53. The Trust complaint meeting notes are difficult to follow. The summary at the end of the meeting says: ‘• [Matron] updated on changes made: • nutritional charts now electronic, • red tray • menu better • hostess receives a note identifying what diet patients have - soft, normal etc. If an issue hostess will speak with nurse.’
54. This list of improvements gives more details of improvements, but again does not show any analysis of what led to the failings. It does not explain the reason for the delay in making a SALT and dietician referral and so does not provide reassurance this would prevent a recurrence.
55. The Trust shared information with the Ombudsman after this investigation had started. This gives a better account of the improvements made and provides some reassurance of service improvements. This information has not been shared with Mrs U, and does not acknowledge, or describe service improvements, for the failure to help Mr O eat and drink and ensure the records are there to check this happens.

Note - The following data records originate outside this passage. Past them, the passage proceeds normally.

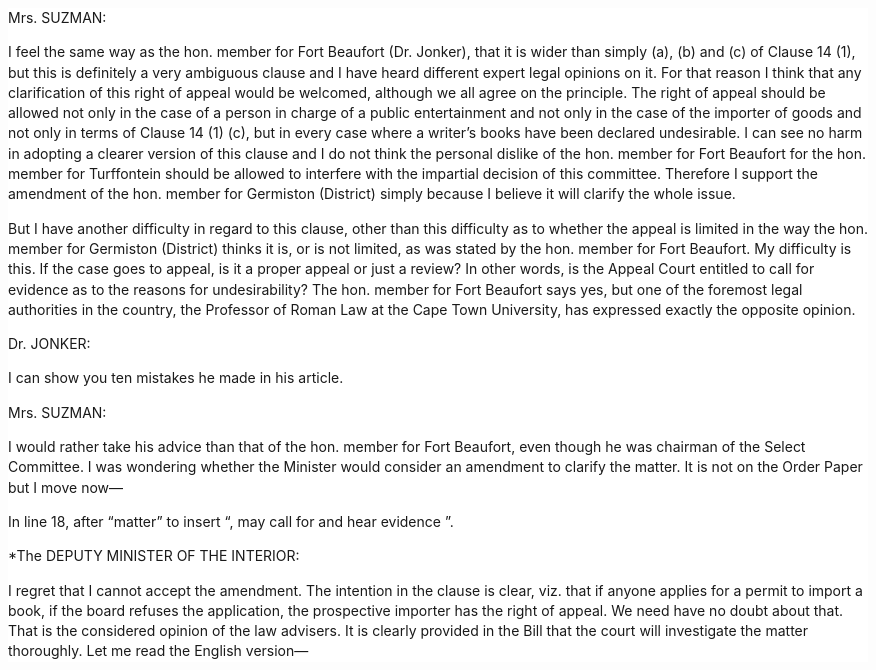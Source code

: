 </speech>

<speech by="#suzman">

<from>Mrs. <person refersTo="hansard_za">SUZMAN</person>:</from>

<p>I feel the same way as the hon. member for Fort Beaufort (Dr. Jonker), that it is wider than simply (a), (b) and (c) of Clause 14 (1), but this is definitely a very ambiguous clause and I have heard different expert legal opinions on it. For that reason I think that any clarification of this right of appeal would be welcomed, although we all agree on the principle. The right of appeal should be allowed not only in the case of a person in charge of a public entertainment and not only in the case of the importer of goods and not only in terms of Clause 14 (1) (c), but in every case where a writer&#x2019;s books have been declared undesirable. I can see no harm in adopting a clearer version of this clause and I do not think the personal dislike of the hon. member for Fort Beaufort for the hon. member for Turffontein should be allowed to interfere with the impartial decision of this committee. Therefore I support the amendment of the hon. member for Germiston (District) simply because I believe it will clarify the whole issue.</p>

<p>But I have another difficulty in regard to this clause, other than this difficulty as to whether the appeal is limited in the way the hon. member for Germiston (District) thinks it is, or is not limited, as was stated by the hon. member for Fort Beaufort. My difficulty is this. If the case goes to appeal, is it a proper appeal or just a review? In other words, is the Appeal Court entitled to call for evidence as to the reasons for undesirability? The hon. member for Fort Beaufort says yes, but one of the foremost legal authorities in the country, the Professor of Roman Law at the Cape Town University, has expressed exactly the opposite opinion.</p>

</speech>

<speech by="#jonker">

<from>Dr. <person refersTo="hansard_za">JONKER</person>:</from>

<p>I can show you ten mistakes he made in his article.</p>

</speech>

<speech by="#suzman">

<from>Mrs. <person refersTo="hansard_za">SUZMAN</person>:</from>

<p>I would rather take his advice than that of the hon. member for Fort Beaufort, even though he was chairman of the Select Committee. I was wondering whether the Minister would consider an amendment to clarify the matter. It is not on the Order Paper but I move now&#x2014;</p>

<block name="quote">In line 18, after &#x201C;matter&#x201D; to insert &#x201C;, may call for and hear evidence &#x201D;.</block>

</speech>

<speech by="#deputy_minister_of_the_interior">

<from>*The <person refersTo="hansard_za">DEPUTY MINISTER OF THE INTERIOR</person>:</from>

<p>I regret that I cannot accept the amendment. The intention in the clause is clear, viz. that if anyone applies for a permit to import a book, if the board refuses the application, the prospective importer has the right of appeal. We need have no doubt about that. That is the considered opinion of the law advisers. It is clearly provided in the Bill that the court will investigate the matter thoroughly. Let me read the English version&#x2014;</p>
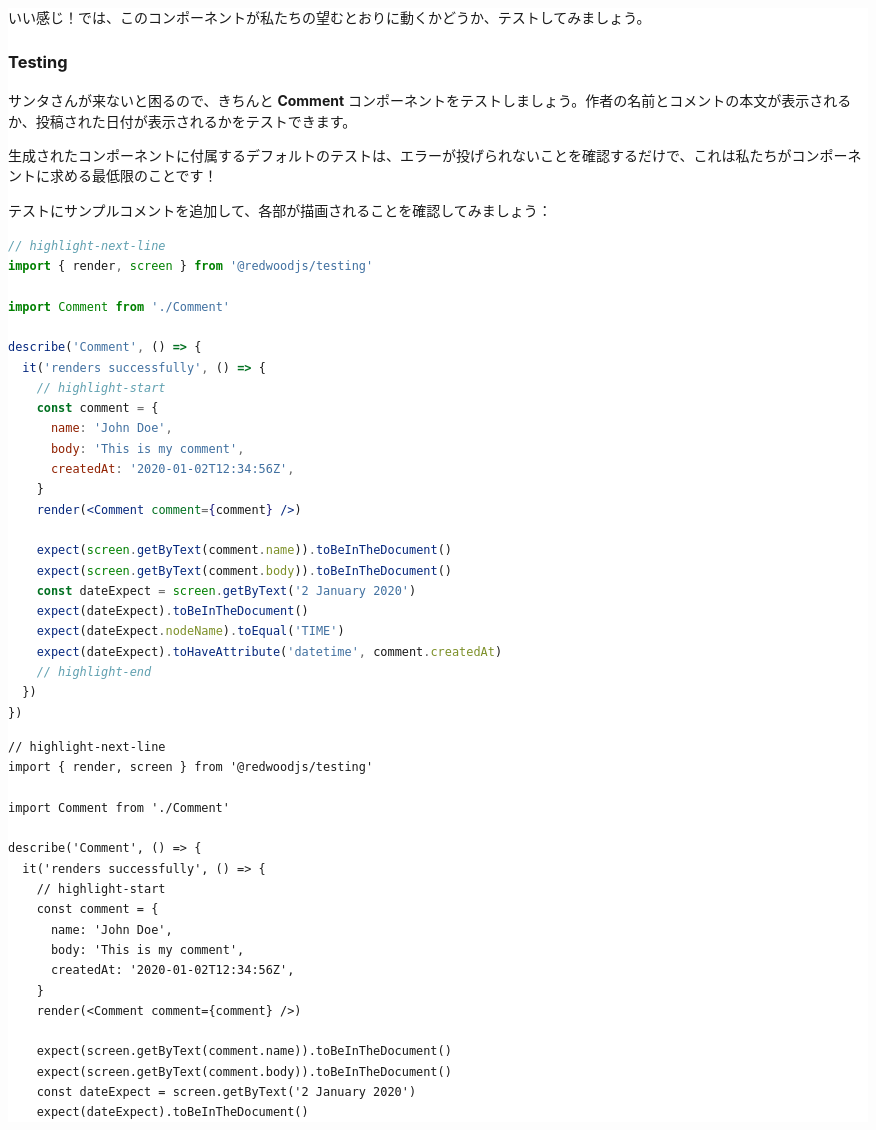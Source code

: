 

いい感じ！では、このコンポーネントが私たちの望むとおりに動くかどうか、テストしてみましょう。

### Testing



サンタさんが来ないと困るので、きちんと **Comment** コンポーネントをテストしましょう。作者の名前とコメントの本文が表示されるか、投稿された日付が表示されるかをテストできます。



生成されたコンポーネントに付属するデフォルトのテストは、エラーが投げられないことを確認するだけで、これは私たちがコンポーネントに求める最低限のことです！



テストにサンプルコメントを追加して、各部が描画されることを確認してみましょう：

<Tabs groupId="js-ts">
<TabItem value="js" label="JavaScript">

```jsx title="web/src/components/Comment.test.js"
// highlight-next-line
import { render, screen } from '@redwoodjs/testing'

import Comment from './Comment'

describe('Comment', () => {
  it('renders successfully', () => {
    // highlight-start
    const comment = {
      name: 'John Doe',
      body: 'This is my comment',
      createdAt: '2020-01-02T12:34:56Z',
    }
    render(<Comment comment={comment} />)

    expect(screen.getByText(comment.name)).toBeInTheDocument()
    expect(screen.getByText(comment.body)).toBeInTheDocument()
    const dateExpect = screen.getByText('2 January 2020')
    expect(dateExpect).toBeInTheDocument()
    expect(dateExpect.nodeName).toEqual('TIME')
    expect(dateExpect).toHaveAttribute('datetime', comment.createdAt)
    // highlight-end
  })
})
```

</TabItem>
<TabItem value="ts" label="TypeScript">

```tsx title="web/src/components/Comment.test.tsx"
// highlight-next-line
import { render, screen } from '@redwoodjs/testing'

import Comment from './Comment'

describe('Comment', () => {
  it('renders successfully', () => {
    // highlight-start
    const comment = {
      name: 'John Doe',
      body: 'This is my comment',
      createdAt: '2020-01-02T12:34:56Z',
    }
    render(<Comment comment={comment} />)

    expect(screen.getByText(comment.name)).toBeInTheDocument()
    expect(screen.getByText(comment.body)).toBeInTheDocument()
    const dateExpect = screen.getByText('2 January 2020')
    expect(dateExpect).toBeInTheDocument()
```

56. We have made recommendations to remedy the impact of this failing on Mrs U in paragraphs 66 to 69.
Palliative care
57. The Trust were actively investigating the cause of Mr O’s symptoms until 23 June, undertaking tests to rule out infection as a cause for his illness and scan findings. Our physician adviser explained this was important as the neuro-oncology team had raised the possibility the brain lesions could have been due to infection, and infection is a treatable condition.
58. When the infection tests subsequently came back clear, the Trust organised for Mr O to see the palliative care team on 24 June who arranged end of life treatment.
59. This was in line with the GMC’s good medical practice quoted in paragraph 32, and our physician adviser said it would not have been compliant to have put Mr O on an end of life pathway sooner.
60. We also looked to see if there was more the nursing team should have done to start end of life care sooner. The Code explains the need for nurses to make sure that ‘people’s physical, social and psychological needs are assessed and responded to. To achieve this, you must… recognise and respond compassionately to the needs of those who are in the last few days and hours of life’.
61. Our nursing adviser explained in this case there was no indication Mr O was at the end of his life, as the Trust were still providing active care and trying to identify a firm diagnosis. There was nothing to suggest the nursing team should have advocated for end of life care.
62. We can understand why the family has been left with questions, as the meeting notes are confusing about palliative care and whether the Trust considered this should have been arranged sooner than 24 June.
63. There will always be circumstances where, with retrospective knowledge, organisations can look at things that could have been done differently. It is positive the Trust has provided the Ombudsman with information on the service improvements it has made for end of life care.
64. Whilst we do not find failings in relation to the Trust’s actions to arrange palliative care, the improvements it has outlined are positive in helping keep families informed about their options through the Acute Intervention Team, and in helping staff keep palliative care and the forefront of their minds by mandatory training and palliative link care nurses.
Summary of care and treatment
65. In retrospect, the diagnosis of lung cancer with brain metastases may seem clear cut, but this was not the case based on Mr O’s scan results at the time. The Trust appropriately undertook specialist assessments and tests to ensure that a diagnosis of infection was not missed. It was only when these tests came back clear that a diagnosis of cancer became more certain. We recognise how difficult the uncertainty it was for the family. They advocated for Mr O when he was in hospital and wanted to make they could give him the care he needed in his last days.